Kreia won "Best Character" in GameSpy's 2005 game of the year awards. They called her a "deeply unpleasant, highly disturbing, and incredibly hateful person", but also "easily the most intriguing, complicated, enigmatic, well-designed and nuanced character in a video game [in 2005]". She was also nominated for GameSpot's 2004 "Best New Character" award, though lost to "The Boss" in Metal Gear Solid 3: Snake Eater.

===Avellone retrospective===
Avellone has said he felt he failed in creating a sympathetic Sith Lord, recalling buglists by QA testers referring to her as "that crusty annoying lady," and he considered the ending's explanations of her motivations more "hamfisted" than sympathetic. However, in an interview with 1UP.com, he called Kreia, along with the Handmaiden, his favorite character after T3-M4, citing the mystery surrounding her. He called his favorite "unexpected turn" in the game the revelation of Kreia being neither fully good nor evil. In another interview, this time with Star Wars fansite EU Cantina, he called his favorite character either Kreia or T3, and called her scene where she explains her relationship with the Force one of his favorites in the game.

==Analysis==

"Sometimes you face a situation with no good options, where tokenistic acts of morality may have unforeseen consequences.
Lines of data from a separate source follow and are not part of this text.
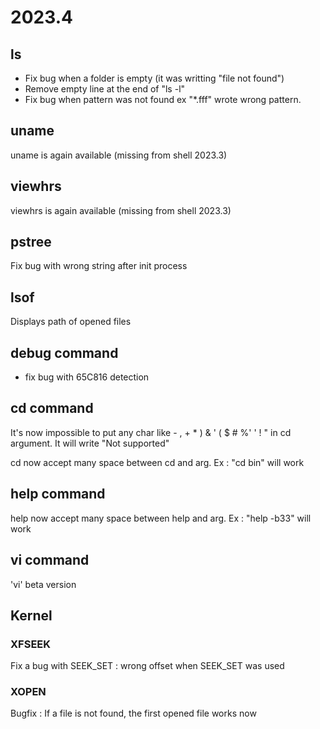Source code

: # 2023.4

## ls

* Fix bug when a folder is empty (it was writting "file not found")
* Remove empty line at the end of "ls -l"
* Fix bug when pattern was not found ex "*.fff" wrote wrong pattern.

## uname

uname is again available (missing from shell 2023.3)

## viewhrs

viewhrs is again available (missing from shell 2023.3)

## pstree

Fix bug with wrong string after init process

## lsof

Displays path of opened files

## debug command

* fix bug with 65C816 detection

## cd command

It's now impossible to put any char like - , + * ) & ' (  $ # %' ' ! " in cd argument. It will write "Not supported"

cd now accept many space between cd and arg. Ex : "cd     bin" will work

## help command

help now accept many space between help and arg. Ex : "help     -b33" will work

## vi command

'vi' beta version

## Kernel

### XFSEEK

Fix a bug with SEEK_SET : wrong offset when SEEK_SET was used

### XOPEN

Bugfix : If a file is not found, the first opened file works now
It's an interesting case where the restriction of player choice paradoxically opens up an exploratory space for the player."
— — "Moral Code: Learning from 'Lawful Good' in roleplaying games", Katherine Cross

Alexander Gambotto-Burke felt the character was a presentation of Avellone's criticisms of the Star Wars mythos and the morality presented in most post-Garriott video games, and called her "a tutorial, an incentive to explore moral avenues you might have otherwise ignored". Gambotto-Burke considered her not purely evil, and felt even at the end of the game "you can't help but see her as a flawed visionary". GameSpot considered her point to be for the player to move on from "self-defeating" nihilism and realize "the act of choice is what gives form and pattern to the universe".

In her piece analyzing game morality, Katherine Cross highlighted the beggar scene on Nar Shaddaa. Cross noted how it illustrated Kreia's morality, cast doubt on "tokenist" moral acts, and highlighted the player's own powerlessness. Hilary Goldstein noted how her philosophical points questioned the roles of the Jedi and the Sith.